The Calls that expired last week were for the $15 strike. This time I decided that DSX is not going anywhere for a while and that the $10 strike was probably a good bet with little risk of being called away. With few exceptions there has been resistance in the mid $8 range since last August.
I still don’t know where the dry bulk shippers are headed. The Baltic index was down yesterday, as I believe were the railroads. S&P does not currently have a 12-month price target and has no opinion on DSX. MarketEdge has a price opinion of $7.87 and a Neutral opinion. The 12 Yahoo Analysts have a 12-month price target of $10.21 and a recommendation of 2.6 in a scale where 1.0 is a Strong Buy and 5.0 is a Strong Sell. My thoughts about DSX have not changed since my last posting. I repeat below what I wrote then.
DSX last paid dividends in 4th quarter of 2008. It had been increasing its dividends each quarter with the last one being .95. I am hopeful and expect that dividends will resume as the world economy recovers. In the mean time I will continue to sell Covered Calls to “make my own dividend” .

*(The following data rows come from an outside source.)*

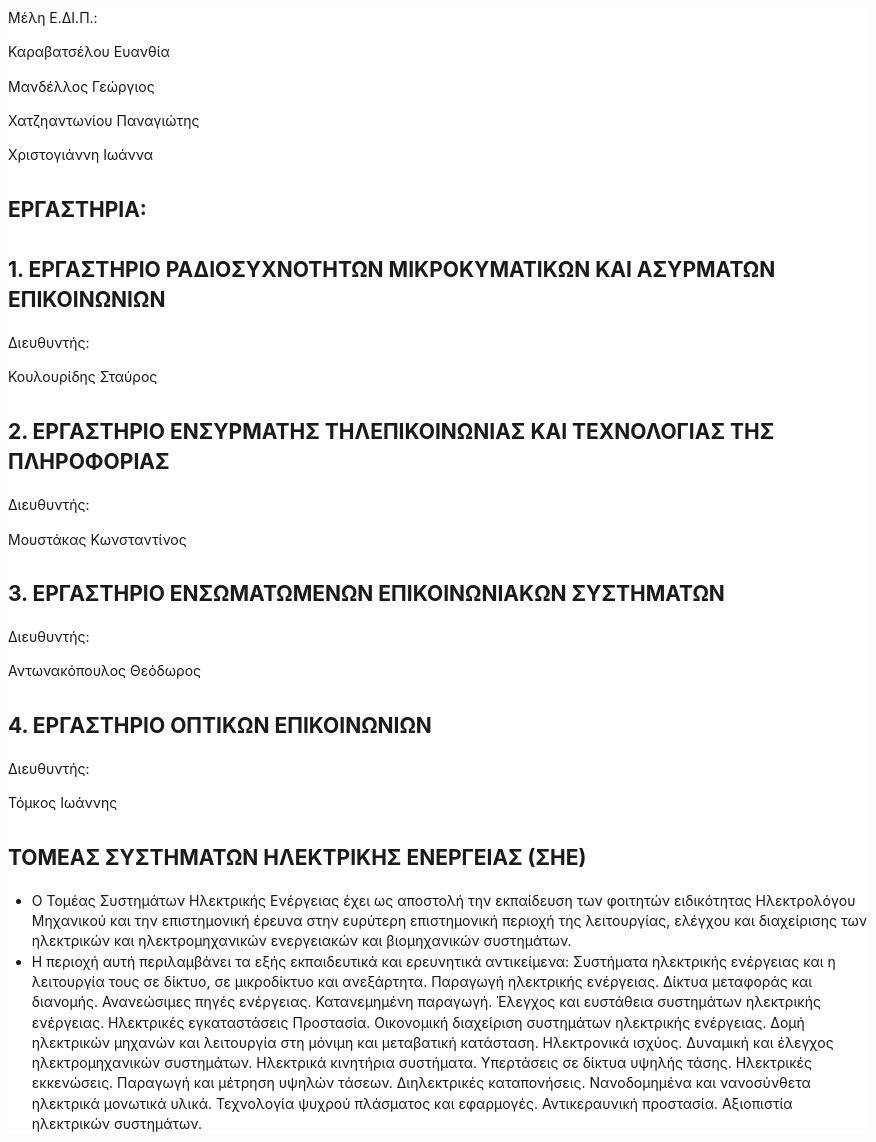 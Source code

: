 Μέλη Ε.ΔΙ.Π.:

Καραβατσέλου Ευανθία

Μανδέλλος Γεώργιος

Χατζηαντωνίου Παναγιώτης

Χριστογιάννη Ιωάννα

## ΕΡΓΑΣΤΗΡΙΑ:

## 1. ΕΡΓΑΣΤΗΡΙΟ ΡΑΔΙΟΣΥΧΝΟΤΗΤΩΝ ΜΙΚΡΟΚΥΜΑΤΙΚΩΝ ΚΑΙ ΑΣΥΡΜΑΤΩΝ ΕΠΙΚΟΙΝΩΝΙΩΝ

Διευθυντής:

Κουλουρίδης Σταύρος

## 2. ΕΡΓΑΣΤΗΡΙΟ ΕΝΣΥΡΜΑΤΗΣ ΤΗΛΕΠΙΚΟΙΝΩΝΙΑΣ ΚΑΙ ΤΕΧΝΟΛΟΓΙΑΣ ΤΗΣ ΠΛΗΡΟΦΟΡΙΑΣ

Διευθυντής:

Μουστάκας Κωνσταντίνος

## 3. ΕΡΓΑΣΤΗΡΙΟ ΕΝΣΩΜΑΤΩΜΕΝΩΝ ΕΠΙΚΟΙΝΩΝΙΑΚΩΝ ΣΥΣΤΗΜΑΤΩΝ

Διευθυντής:

Αντωνακόπουλος Θεόδωρος

## 4. ΕΡΓΑΣΤΗΡΙΟ ΟΠΤΙΚΩΝ ΕΠΙΚΟΙΝΩΝΙΩΝ

Διευθυντής:

Τόμκος Ιωάννης

## ΤΟΜΕΑΣ ΣΥΣΤΗΜΑΤΩΝ ΗΛΕΚΤΡΙΚΗΣ ΕΝΕΡΓΕΙΑΣ (ΣΗΕ)

- Ο  Τομέας  Συστημάτων  Ηλεκτρικής  Ενέργειας  έχει  ως  αποστολή  την  εκπαίδευση  των φοιτητών  ειδικότητας Ηλεκτρολόγου  Μηχανικού  και  την  επιστημονική  έρευνα  στην ευρύτερη επιστημονική περιοχή της λειτουργίας, ελέγχου και διαχείρισης των ηλεκτρικών και ηλεκτρομηχανικών ενεργειακών και βιομηχανικών συστημάτων.
- Η  περιοχή  αυτή  περιλαμβάνει  τα  εξής  εκπαιδευτικά  και  ερευνητικά  αντικείμενα: Συστήματα  ηλεκτρικής  ενέργειας  και  η  λειτουργία  τους  σε  δίκτυο,  σε  μικροδίκτυο  και ανεξάρτητα. Παραγωγή ηλεκτρικής ενέργειας. Δίκτυα μεταφοράς και διανομής. Ανανεώσιμες πηγές ενέργειας. Κατανεμημένη παραγωγή. Έλεγχος και ευστάθεια συστημάτων  ηλεκτρικής  ενέργειας.  Ηλεκτρικές  εγκαταστάσεις  Προστασία.  Οικονομική διαχείριση  συστημάτων  ηλεκτρικής  ενέργειας.  Δομή  ηλεκτρικών  μηχανών  και  λειτουργία στη μόνιμη και μεταβατική κατάσταση.  Ηλεκτρονικά  ισχύος. Δυναμική  και έλεγχος ηλεκτρομηχανικών  συστημάτων.  Ηλεκτρικά  κινητήρια  συστήματα.  Υπερτάσεις  σε  δίκτυα υψηλής τάσης. Ηλεκτρικές εκκενώσεις. Παραγωγή και μέτρηση υψηλών τάσεων. Διηλεκτρικές  καταπονήσεις.  Νανοδομημένα  και  νανοσύνθετα  ηλεκτρικά  μονωτικά  υλικά. Τεχνολογία  ψυχρού  πλάσματος  και  εφαρμογές.  Αντικεραυνική  προστασία.  Αξιοπιστία ηλεκτρικών συστημάτων.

To some degree I think DSX is an extension of Warren Buffet’s purchasing railroads. If the railroads are going to move coal, foreign steel and grains then there needs to be dry bulk shippers to move those same products across the oceans. That is what DSX does. I’m not sure if that comparison still applies but Buffet is in for the long term and perhaps in the long run DSX will recover.